A secret key predistribution method is provided. The secret key predistribution method includes the steps of: performing a tree structure establishment process by causing a center to release a tree structure and causing sensor nodes to store the released tree structure; performing a seed key and hashed key generation process by causing the center to select a seed key and extract hashed keys by applying a hash function according to the tree structure; and performing a key predistribution process by causing the center to select key id sequences and causing the sensor nodes to store the selected sequences and corresponding hashed keys. Accordingly, the secret key distribution method can provide excellent resiliency and efficiency in terms of hash computational complexity.

Description

BACKGROUND OF THE INVENTION
• 1. Field of the Invention
• The present invention relates to a secret key predistribution method, and more particularly, to a secret key predistribution method which calculates hashed information of each sensor node, based on a tree, and allocates it to each sensor node, thereby providing a reduced computation amount, an improved efficiency in message traffic, and an enhanced security for node capture.

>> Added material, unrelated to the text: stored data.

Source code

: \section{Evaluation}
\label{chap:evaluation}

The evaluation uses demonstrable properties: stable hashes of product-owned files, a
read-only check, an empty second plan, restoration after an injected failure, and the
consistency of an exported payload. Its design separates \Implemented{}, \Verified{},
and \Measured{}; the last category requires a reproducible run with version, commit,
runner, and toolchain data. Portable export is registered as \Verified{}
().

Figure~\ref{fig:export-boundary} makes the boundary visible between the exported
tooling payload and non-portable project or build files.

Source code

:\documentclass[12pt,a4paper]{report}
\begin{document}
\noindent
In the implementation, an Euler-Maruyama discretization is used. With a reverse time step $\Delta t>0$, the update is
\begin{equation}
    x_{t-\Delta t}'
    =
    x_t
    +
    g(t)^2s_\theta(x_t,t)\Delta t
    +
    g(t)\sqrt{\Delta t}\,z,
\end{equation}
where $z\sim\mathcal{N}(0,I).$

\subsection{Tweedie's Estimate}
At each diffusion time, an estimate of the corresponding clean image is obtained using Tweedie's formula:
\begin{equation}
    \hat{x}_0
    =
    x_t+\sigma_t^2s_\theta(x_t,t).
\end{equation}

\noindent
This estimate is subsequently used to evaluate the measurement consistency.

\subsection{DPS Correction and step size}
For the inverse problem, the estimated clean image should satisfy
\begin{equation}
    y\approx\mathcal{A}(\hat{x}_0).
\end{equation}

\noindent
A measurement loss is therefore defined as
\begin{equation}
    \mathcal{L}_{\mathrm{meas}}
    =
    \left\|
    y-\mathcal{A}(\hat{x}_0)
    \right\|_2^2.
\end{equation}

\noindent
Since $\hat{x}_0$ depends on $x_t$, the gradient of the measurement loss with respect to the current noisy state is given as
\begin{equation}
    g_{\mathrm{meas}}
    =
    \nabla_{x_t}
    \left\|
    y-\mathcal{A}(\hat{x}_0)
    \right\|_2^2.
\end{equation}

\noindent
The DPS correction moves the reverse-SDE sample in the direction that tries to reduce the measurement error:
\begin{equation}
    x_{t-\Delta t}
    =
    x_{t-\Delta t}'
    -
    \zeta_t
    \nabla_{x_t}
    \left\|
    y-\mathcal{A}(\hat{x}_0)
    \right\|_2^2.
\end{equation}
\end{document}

• 2. Description of the Related Art
• As sensor networks are widely used, authentication between nodes and key distribution for secure communication became an important issue. Key distribution schemes include an asymmetric key agreement scheme, a trusted authority (TA) based key distribution scheme, and a key predistribution scheme. An asymmetric key agreement scheme has a disadvantage in that it is not suitable in lightweight environment because each sensor node necessarily executes extremely complex computations such as modular exponentiation. In a TA based key distribution scheme such as Kerberos, a whole network might be fatally damaged by capture and attack of a small number of sensor nodes serving as the trusted authority. Therefore, a key establishment using a key predistribution scheme (KPS) is considered as the most potent scheme in sensor node applications.

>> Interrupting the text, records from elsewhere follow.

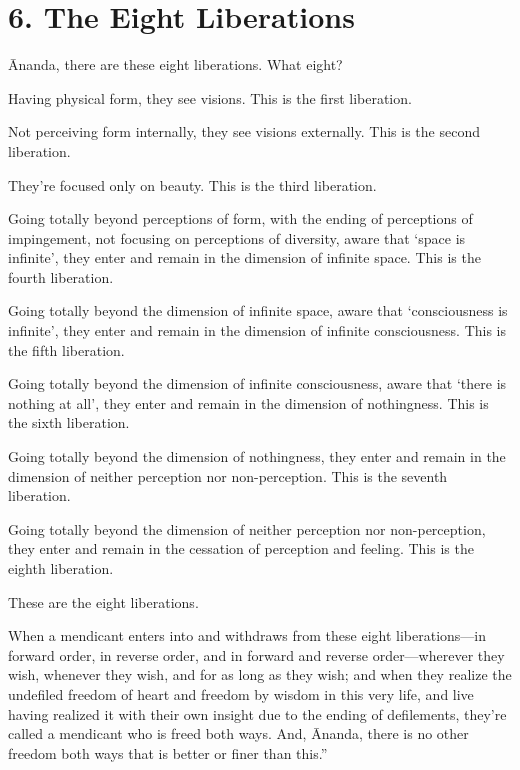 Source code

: \documentclass[12pt,openany]{book}%
\begin{document}
\section*{6. The Eight Liberations }

Ānanda, there are these eight liberations. What eight? 

Having physical form, they see visions. This is the first liberation. 

Not perceiving form internally, they see visions externally. This is the second liberation. 

They’re focused only on beauty. This is the third liberation. 

Going totally beyond perceptions of form, with the ending of perceptions of impingement, not focusing on perceptions of diversity, aware that ‘space is infinite’, they enter and remain in the dimension of infinite space. This is the fourth liberation. 

Going totally beyond the dimension of infinite space, aware that ‘consciousness is infinite’, they enter and remain in the dimension of infinite consciousness. This is the fifth liberation. 

Going totally beyond the dimension of infinite consciousness, aware that ‘there is nothing at all’, they enter and remain in the dimension of nothingness. This is the sixth liberation. 

Going totally beyond the dimension of nothingness, they enter and remain in the dimension of neither perception nor non-perception. This is the seventh liberation. 

Going totally beyond the dimension of neither perception nor non-perception, they enter and remain in the cessation of perception and feeling. This is the eighth liberation. 

These are the eight liberations. 

When a mendicant enters into and withdraws from these eight liberations—in forward order, in reverse order, and in forward and reverse order—wherever they wish, whenever they wish, and for as long as they wish; and when they realize the undefiled freedom of heart and freedom by wisdom in this very life, and live having realized it with their own insight due to the ending of defilements, they’re called a mendicant who is freed both ways. And, Ānanda, there is no other freedom both ways that is better or finer than this.” 
\end{document}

• A Blom scheme is a typical key predistribution scheme in a general network model (R. Blom. An optimal class of symmetric key generation systems. Lecture Notes in Computer Science, 209 (1985), 335-338 (Advances in Cryptology—EUROCRYPT '84). The Blom scheme predistributes keys using a bivariate polynomial or a symmetric matrix, and an arbitrary pair of nodes (users) can compute their secret key. This scheme was generalized to a group key predistribution scheme by Blundo et al. (E. Blundo, A. De Santis, A. Herzberg, S. Kutten, U. Vaccaro and M. Yung. Perfectly-secure key distribution for dynamic conferences. Lecture Notes in Computer Science, 740 (1993), 471-486 (Advances in Cryptology—CRYPTO '92). In another direction of research, a scheme using keys extracted based on a hash chain was proposed by Leighton and Micali in 1993.

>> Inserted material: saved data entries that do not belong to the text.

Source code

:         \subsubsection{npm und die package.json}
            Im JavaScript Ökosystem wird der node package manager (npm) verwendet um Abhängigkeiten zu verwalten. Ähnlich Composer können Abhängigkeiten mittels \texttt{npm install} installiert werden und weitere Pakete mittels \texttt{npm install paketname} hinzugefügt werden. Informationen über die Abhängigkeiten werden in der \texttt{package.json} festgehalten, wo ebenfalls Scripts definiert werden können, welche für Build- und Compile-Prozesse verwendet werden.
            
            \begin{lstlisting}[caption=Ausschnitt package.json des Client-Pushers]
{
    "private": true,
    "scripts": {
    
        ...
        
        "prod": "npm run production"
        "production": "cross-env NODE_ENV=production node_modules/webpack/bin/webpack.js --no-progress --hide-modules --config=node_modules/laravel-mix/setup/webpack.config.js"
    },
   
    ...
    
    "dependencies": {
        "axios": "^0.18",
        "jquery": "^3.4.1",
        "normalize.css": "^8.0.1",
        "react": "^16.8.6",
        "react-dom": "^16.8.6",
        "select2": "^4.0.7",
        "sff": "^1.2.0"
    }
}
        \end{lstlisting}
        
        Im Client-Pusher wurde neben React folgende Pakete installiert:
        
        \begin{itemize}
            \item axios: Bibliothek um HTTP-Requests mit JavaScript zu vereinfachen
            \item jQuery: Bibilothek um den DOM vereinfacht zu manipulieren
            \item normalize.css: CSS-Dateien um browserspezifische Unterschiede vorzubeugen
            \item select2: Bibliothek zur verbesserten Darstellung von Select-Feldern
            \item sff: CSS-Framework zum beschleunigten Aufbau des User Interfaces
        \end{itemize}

• A key predistribution scheme specialized in sensor networks was first proposed in Eschenauer and Gligor's paper. (L. Eschenauer and V. D. Gligor. A key-management scheme for distributed sensor networks, In proceedings of the 9th ACM Conference on Computer and Communications Security, 41-47, November 2002). The authors proposed a probabilistic key predistribution scheme for sensor networks, that consists of three phases: key predistribution, direct key establishment, and path key establishment. The Eschenauer-Gligor scheme was generalized to a q-composite scheme. (H. Chan, A. Perrig, and D. Song. Random key predistribution schemes for sensor networks, In IEEE Symposium on Research in Security and Privacy, 197-213, May 2003). Two sensors establish a direct link only when the number of shared keys is greater than q. Liu et al combined the probabilistic scheme with the Blom scheme (D. Liu and P. Ning, establishing pairwise keys in distributed sensor networks, In proceedings of the 10th ACM Conference on Computer and Communications Security, 52-61, October 2003) (W. Du, J. Deng, Y. S. Han, and P. K. Varsheney. A pairwise key pre-distribution scheme for wireless sensor networks. In proceedings of the 10th ACM Conference on Computer and Communications Security, 42-51, October 2003), and M. Ramkumar et al combined it with the Leighton-Micali scheme (M. Ramkumar and N. Memon, An efficient key predistribution scheme for ad hoc network security, IEEE Journal on Selected Areas in Communications, 23, No. 3 (2005), 611-621). Stinson et al studied a deterministic key predistribution scheme for sensor networks (J. Lee and D. R. Stinson. A combinatorial approach to key predistribution for distributed sensor networks. The IEEE Wireless Communications and Networking Conference, CD-ROM, 2005, paper PHY53-06, 6-11, http://www.math.uwaterloo.ca/dstinson/pubs.htlm).
SUMMARY OF THE INVENTION
• Accordingly, the present invention is directed to a secret key predistribution method, which substantially obviates one or more problems due to limitations and disadvantages of the related art.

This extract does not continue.